「日本で初めて経験したのが…」名将ヴェンゲルが明かした名古屋時代の“苦悩”とは?

2021年03月17日 サッカーダイジェストWeb編集部

ペナルティのワッキーさんからの質問に返答

約1年半の指揮で名古屋を強豪クラブへと変貌させたヴェンゲル監督。(C)Getty Images

 3月16日、元アーセナル監督で、名古屋グランパスなどでも指揮を執ったアーセン・ヴェンゲル氏が、『アーセン・ヴェンゲル自伝 赤と白、わが人生』の日本語版が同日に発売されたのを記念し、オンライン会見を行なった。
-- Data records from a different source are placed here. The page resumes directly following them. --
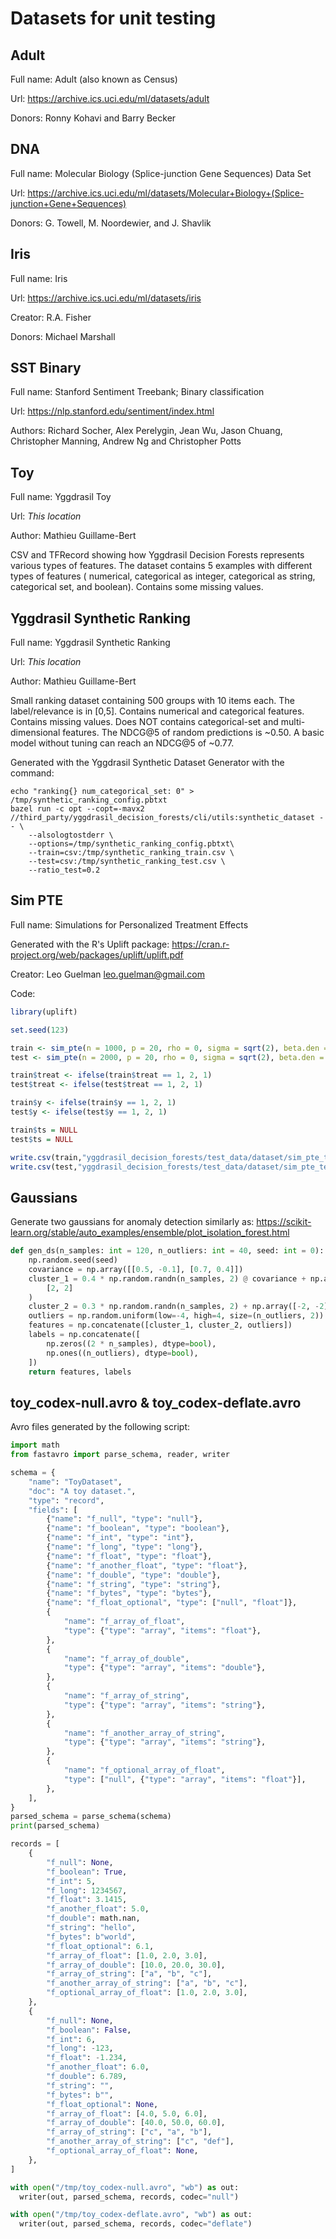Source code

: # Datasets for unit testing

## Adult

Full name: Adult (also known as Census)

Url: https://archive.ics.uci.edu/ml/datasets/adult

Donors: Ronny Kohavi and Barry Becker

## DNA

Full name: Molecular Biology (Splice-junction Gene Sequences) Data Set

Url:
https://archive.ics.uci.edu/ml/datasets/Molecular+Biology+(Splice-junction+Gene+Sequences)

Donors: G. Towell, M. Noordewier, and J. Shavlik

## Iris

Full name: Iris

Url: https://archive.ics.uci.edu/ml/datasets/iris

Creator: R.A. Fisher

Donors: Michael Marshall

## SST Binary

Full name: Stanford Sentiment Treebank; Binary classification

Url: https://nlp.stanford.edu/sentiment/index.html

Authors: Richard Socher, Alex Perelygin, Jean Wu, Jason Chuang, Christopher
Manning, Andrew Ng and Christopher Potts

## Toy

Full name: Yggdrasil Toy

Url: *This location*

Author: Mathieu Guillame-Bert

CSV and TFRecord showing how Yggdrasil Decision Forests represents various types
of features. The dataset contains 5 examples with different types of features (
numerical, categorical as integer, categorical as string, categorical set, and
boolean). Contains some missing values.

## Yggdrasil Synthetic Ranking

Full name: Yggdrasil Synthetic Ranking

Url: *This location*

Author: Mathieu Guillame-Bert

Small ranking dataset containing 500 groups with 10 items each. The
label/relevance is in [0,5]. Contains numerical and categorical features.
Contains missing values. Does NOT contains categorical-set and multi-dimensional
features. The NDCG@5 of random predictions is ~0.50. A basic model without
tuning can reach an NDCG@5 of ~0.77.

Generated with the Yggdrasil Synthetic Dataset Generator with the command:

```
echo "ranking{} num_categorical_set: 0" > /tmp/synthetic_ranking_config.pbtxt
bazel run -c opt --copt=-mavx2 //third_party/yggdrasil_decision_forests/cli/utils:synthetic_dataset -- \
    --alsologtostderr \
    --options=/tmp/synthetic_ranking_config.pbtxt\
    --train=csv:/tmp/synthetic_ranking_train.csv \
    --test=csv:/tmp/synthetic_ranking_test.csv \
    --ratio_test=0.2
```

## Sim PTE

Full name: Simulations for Personalized Treatment Effects

Generated with the R's Uplift package:
https://cran.r-project.org/web/packages/uplift/uplift.pdf

Creator: Leo Guelman <leo.guelman@gmail.com>

Code:

```r
library(uplift)

set.seed(123)

train <- sim_pte(n = 1000, p = 20, rho = 0, sigma = sqrt(2), beta.den = 4)
test <- sim_pte(n = 2000, p = 20, rho = 0, sigma = sqrt(2), beta.den = 4)

train$treat <- ifelse(train$treat == 1, 2, 1)
test$treat <- ifelse(test$treat == 1, 2, 1)

train$y <- ifelse(train$y == 1, 2, 1)
test$y <- ifelse(test$y == 1, 2, 1)

train$ts = NULL
test$ts = NULL

write.csv(train,"yggdrasil_decision_forests/test_data/dataset/sim_pte_train.csv", row.names=F, quote=F)
write.csv(test,"yggdrasil_decision_forests/test_data/dataset/sim_pte_test.csv", row.names=F, quote=F)
```

## Gaussians

Generate two gaussians for anomaly detection similarly as:
https://scikit-learn.org/stable/auto_examples/ensemble/plot_isolation_forest.html

```python
def gen_ds(n_samples: int = 120, n_outliers: int = 40, seed: int = 0):
    np.random.seed(seed)
    covariance = np.array([[0.5, -0.1], [0.7, 0.4]])
    cluster_1 = 0.4 * np.random.randn(n_samples, 2) @ covariance + np.array(
        [2, 2]
    )
    cluster_2 = 0.3 * np.random.randn(n_samples, 2) + np.array([-2, -2])
    outliers = np.random.uniform(low=-4, high=4, size=(n_outliers, 2))
    features = np.concatenate([cluster_1, cluster_2, outliers])
    labels = np.concatenate([
        np.zeros((2 * n_samples), dtype=bool),
        np.ones((n_outliers), dtype=bool),
    ])
    return features, labels
```

## toy_codex-null.avro & toy_codex-deflate.avro

Avro files generated by the following script:

```python
import math
from fastavro import parse_schema, reader, writer

schema = {
    "name": "ToyDataset",
    "doc": "A toy dataset.",
    "type": "record",
    "fields": [
        {"name": "f_null", "type": "null"},
        {"name": "f_boolean", "type": "boolean"},
        {"name": "f_int", "type": "int"},
        {"name": "f_long", "type": "long"},
        {"name": "f_float", "type": "float"},
        {"name": "f_another_float", "type": "float"},
        {"name": "f_double", "type": "double"},
        {"name": "f_string", "type": "string"},
        {"name": "f_bytes", "type": "bytes"},
        {"name": "f_float_optional", "type": ["null", "float"]},
        {
            "name": "f_array_of_float",
            "type": {"type": "array", "items": "float"},
        },
        {
            "name": "f_array_of_double",
            "type": {"type": "array", "items": "double"},
        },
        {
            "name": "f_array_of_string",
            "type": {"type": "array", "items": "string"},
        },
        {
            "name": "f_another_array_of_string",
            "type": {"type": "array", "items": "string"},
        },
        {
            "name": "f_optional_array_of_float",
            "type": ["null", {"type": "array", "items": "float"}],
        },
    ],
}
parsed_schema = parse_schema(schema)
print(parsed_schema)

records = [
    {
        "f_null": None,
        "f_boolean": True,
        "f_int": 5,
        "f_long": 1234567,
        "f_float": 3.1415,
        "f_another_float": 5.0,
        "f_double": math.nan,
        "f_string": "hello",
        "f_bytes": b"world",
        "f_float_optional": 6.1,
        "f_array_of_float": [1.0, 2.0, 3.0],
        "f_array_of_double": [10.0, 20.0, 30.0],
        "f_array_of_string": ["a", "b", "c"],
        "f_another_array_of_string": ["a", "b", "c"],
        "f_optional_array_of_float": [1.0, 2.0, 3.0],
    },
    {
        "f_null": None,
        "f_boolean": False,
        "f_int": 6,
        "f_long": -123,
        "f_float": -1.234,
        "f_another_float": 6.0,
        "f_double": 6.789,
        "f_string": "",
        "f_bytes": b"",
        "f_float_optional": None,
        "f_array_of_float": [4.0, 5.0, 6.0],
        "f_array_of_double": [40.0, 50.0, 60.0],
        "f_array_of_string": ["c", "a", "b"],
        "f_another_array_of_string": ["c", "def"],
        "f_optional_array_of_float": None,
    },
]

with open("/tmp/toy_codex-null.avro", "wb") as out:
  writer(out, parsed_schema, records, codec="null")

with open("/tmp/toy_codex-deflate.avro", "wb") as out:
  writer(out, parsed_schema, records, codec="deflate")
```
 同書は、ヴェンゲル氏による初の自伝で、2020年9月に母国フランスで刊行され、ベストセラーとなった。現在までに、日本を含めて世界15か国で翻訳が決定している。

 フランス・アルザス地方の小さな村で生まれ育った幼少期、県リーグの3部チームからフランス1部リーグに上り詰めた現役時代、そして、名古屋を経て渡ったアーセナルで無敗優勝を成し遂げるなど輝かしい実績を残し、22年間に渡る長期政権を築いた監督時代。努力を重ねて、成功をつかみとった生涯が、貴重な写真とともにまとめられた一冊となっている。

 その会見にゲスト出演した、名門・市立船橋高サッカー部出身のお笑いコンビ・ペナルティのワッキーさんから、「名古屋の監督時代に大変だったことや印象に残っていることはありますか」と質問を受けると、ヴェンゲル氏は次のように答えた。

「就任した時、名古屋はとんでもない連敗記録を更新しつつあったので、選手たちは自信を失っていた。それでも、『負の連鎖は続かない』と説得力をもって伝えるのが難しかった」

【動画】ヴェンゲル監督の下、95年にJリーグMVPに輝いたストイコビッチの超絶プレー集
 初めてフランス以外のクラブを率いたこともあり、言葉の壁にも苦悩したようだ。

「大きなチャレンジをするために、どんなメッセージを送ったらいいのか。通訳を介してチームに指示を与えるのが初めてだったので難しかった。ただ、いま振り返ると(日本人に比べて)われわれ外国人の監督はコミュニケーションの取り方が激しくなってしまう。時には乱暴な言い方になってしまうが、通訳が和らげてくれるので、それは良い点かもしれないね」

 ヴェンゲル就任1年目の1995年シーズン、前年の第2ステージで最下位だった名古屋は開幕8試合でわずか1勝と躓いた。だが、中断期間のパリ合宿を機にチームのスタイルが固まり、そこから破竹の快進撃。第1ステージは最終的に4位まで浮上すると、第2ステージは優勝争いに加わり、2位でフィニッシュする。そして、天皇杯で見事に戴冠を果たし、クラブ初タイトルを獲得したのだった。